Secondly, in subsequent rounds, players tend to select only words that remain plausible based on their previous selections. Each player operates with a set of words still in play, and the initial diversity of selections means these sets differ significantly in both size and makeup. Given that every set must include the actual solution, the solution inevitably emerges as the most frequently selected word. Even in cases where players randomly select from remaining feasible options, the most likely choice at the second stage is still likely to be the correct solution.
By the third stage, the most popular choice is almost guaranteed to be the right answer, a result corroborated by the available data. Since November 1, the crowd has successfully solved the puzzle in two steps roughly 60 percent of the time and has never needed more than three steps.
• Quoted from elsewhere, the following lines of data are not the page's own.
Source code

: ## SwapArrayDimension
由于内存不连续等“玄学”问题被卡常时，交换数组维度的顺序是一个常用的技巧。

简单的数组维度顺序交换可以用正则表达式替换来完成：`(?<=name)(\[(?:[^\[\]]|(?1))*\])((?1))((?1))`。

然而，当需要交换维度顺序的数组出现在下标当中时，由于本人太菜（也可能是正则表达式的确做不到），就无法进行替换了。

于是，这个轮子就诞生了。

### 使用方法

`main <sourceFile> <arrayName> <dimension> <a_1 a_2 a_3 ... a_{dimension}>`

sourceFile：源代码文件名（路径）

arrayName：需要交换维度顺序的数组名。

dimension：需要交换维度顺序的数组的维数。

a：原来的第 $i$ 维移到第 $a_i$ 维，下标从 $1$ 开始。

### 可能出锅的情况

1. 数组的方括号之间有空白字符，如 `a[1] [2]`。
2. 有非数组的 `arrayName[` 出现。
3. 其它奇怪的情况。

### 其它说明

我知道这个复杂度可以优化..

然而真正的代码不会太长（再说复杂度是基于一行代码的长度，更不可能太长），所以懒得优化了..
This brings about an intriguing hypothesis: a large pool of randomly selected participants may find the solution faster than a similarly sized group of highly skilled players. The latter group would lack significant strategic diversity, echoing the bot’s behavior. This hypothesis is worth testing, and if validated, would offer strong evidence supporting Scott Page’s assertion that under certain conditions, cognitive diversity can outweigh skill level. This has profound implications for how we define merit—as a characteristic of teams rather than individuals.
The crowd’s triumph in Wordle mirrors the dynamic witnessed during audience polls in the quiz show Who Wants to Be a Millionaire? Contestants can opt to survey the audience, where each member independently shares their best guess for the question posed. The most popular answer enjoys a remarkably high success rate, often reaching 95 percent for questions of low to moderate difficulty.
In a recent discussion with Joe Weisenthal and Tracy Alloway, Cliff Asness outlined why audience polling is so reliable:
From my observations, it seems effective virtually every time, even with difficult questions. Imagine a hundred individuals in a room, with ten knowing the answer. The rest may distribute their guesses across the four possible answers. If the ten choose B, you would look to select B based on its higher frequency. This strategy tends to work.
But a crucial assumption is at play. The audience must operate independently of one another. If they were allowed to discuss, the knowledgeable individuals could influence the guesses of others. This opens the door to distortions and reduces the accuracy of the collective guess. The Wordle audience thrives precisely because it consists of millions of players worldwide, most of whom engage independently.
While Cliff Asness studied under Eugene Fama at the University of Chicago, his views have evolved significantly. He believes that markets have become less efficient over recent decades. He noted a shift from adherence to Fama’s theories toward a greater reliance on behavioral insights. Asness, along with many others, expresses concern that we might currently be navigating an AI bubble.
The sustainability of asset market bubbles hinges on the challenges of timing a potential crash. Even when many perceive an asset as overvalued, those betting against it might exit too early, incurring losses before the downturn begins. This was seen by many investors during the tech bubble of 1999 and early 2000. Such challenges indicate a problem of coordination—speculating on price declines proves exceptionally risky when done in isolation. While coordinated action eventually occurs, those acting prematurely may suffer significant losses.
We may or may not find ourselves within an asset price bubble, but dismissing cautions from Cassandra-like figures based solely on logic would be incredibly shortsighted. Crowds display remarkable wisdom in low-stakes scenarios—such as quiz shows and casual games—yet succumb to extraordinary folly when the stakes soar. While this might appear paradoxical initially, it becomes clear when we consider the associated incentives with the right seriousness and care.